Saturday, October 27, 2007

In Hardwood Groves


The same leaves over and over again!
They fall from giving shade above
To make one texture of faded brown
And fit the earth like a leather glove.

Before the leaves can mount again
To fill the trees with another shade,
They must go down past things coming up,
They must go down into the dark decayed.

They must be pierced by flowers and put
Beneath the feet of dancing flowers.
However it is in some other world,
I know that this is the way in ours.
~Robert Frost

I've been raking leaves. They've gone from green to gold to rust, and the cherry trees are spangled green and gold and rust even now, but the leaves rain with each shiver of wind.

Autumn is a good and tidy time. You rake up the summer's green, load it into bags and send it away to the farmer who turns it into compost for next year's crops.

It would be nice if life's cares were so easily gathered together, bundled up and turned into a rich bed for new experiences. All the ragged edges and unraveled sleeves, the old angers and resentments allowed to break down in dark decay and come up again in flowers. A garden of the spirit.

This week's correspondence and conversations have reminded me that people do not allow their bitterness and grudges to go down to decay and come up in flowers. The old hurts, the bent and crippled coping mechanisms, are carefully tended. Keep them warm and dry, like museum pieces. Go back to stroke them when the pain begins to dull. Lay on hands and let the bitterness burn like a green fire. There is no going down in decay possible in the carefully tended museum of the spirit. No coming up in flowers.

It's hard to work with the curator of a museum of pain. Curators guard their collections, lest some part of it be touched, soothed, shattered. Curators love their collections, even if they are no more than a heap of old wounds and broken promises.

You look and listen while they catalogue in detail, each one. You can love a curator without loving the collection. You are patient and wait, hoping that a bright treasure lies hidden among the rubble heap. But days, months, even years, into the tour, no brightness emerges. You suggest perhaps it's time to look up from cataloging the misery to see the sun shining through the windows. But curators are focused on pain. Not to cherish it with them amounts to betrayal and abandonment in their eyes.
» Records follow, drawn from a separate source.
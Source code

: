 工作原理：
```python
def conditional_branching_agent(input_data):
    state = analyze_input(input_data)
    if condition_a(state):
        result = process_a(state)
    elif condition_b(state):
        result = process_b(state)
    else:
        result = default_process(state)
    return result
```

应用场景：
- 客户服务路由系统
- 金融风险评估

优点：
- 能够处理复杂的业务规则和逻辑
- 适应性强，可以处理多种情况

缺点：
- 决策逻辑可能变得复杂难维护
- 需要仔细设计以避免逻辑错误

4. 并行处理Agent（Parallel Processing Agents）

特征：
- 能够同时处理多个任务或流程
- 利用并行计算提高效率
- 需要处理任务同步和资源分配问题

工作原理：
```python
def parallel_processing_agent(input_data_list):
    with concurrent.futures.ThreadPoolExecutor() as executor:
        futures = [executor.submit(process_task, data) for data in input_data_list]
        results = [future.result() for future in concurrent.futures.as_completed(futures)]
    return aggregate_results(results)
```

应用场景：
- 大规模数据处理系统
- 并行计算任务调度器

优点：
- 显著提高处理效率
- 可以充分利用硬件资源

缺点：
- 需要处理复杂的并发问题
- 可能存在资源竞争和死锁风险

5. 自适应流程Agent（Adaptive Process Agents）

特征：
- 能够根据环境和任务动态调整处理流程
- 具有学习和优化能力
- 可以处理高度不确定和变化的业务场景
It's much easier to be out in the garden, tending to a cycle of life that allows the death of all things, and the subsequent flowering. Out raking leaves, in the crisp cold air.

2 comments:

Unknown said...

I wonder what frost meant. I wonder if he wrote with second meanings, or maybe only with the exact literal meaning, the rejoicing of leaves falling, covering the earth like a brown leather glove, giving life to new life. Rejoicing in exactly what is.

Deb said...

Frost seldom wrote superficially. Death, decay and regeneration are repeating themes in his poetry. I think he is America's foremost poet.

I've been a Frost fan since Jr High, and that was 60 years ago. My "Collection of Robert Frost Poems" is literally falling to pieces. And while working out my New England genealogy I was delighted to discover that he is actually a cousin on my mother's side. You think I wasn't gobsmacked?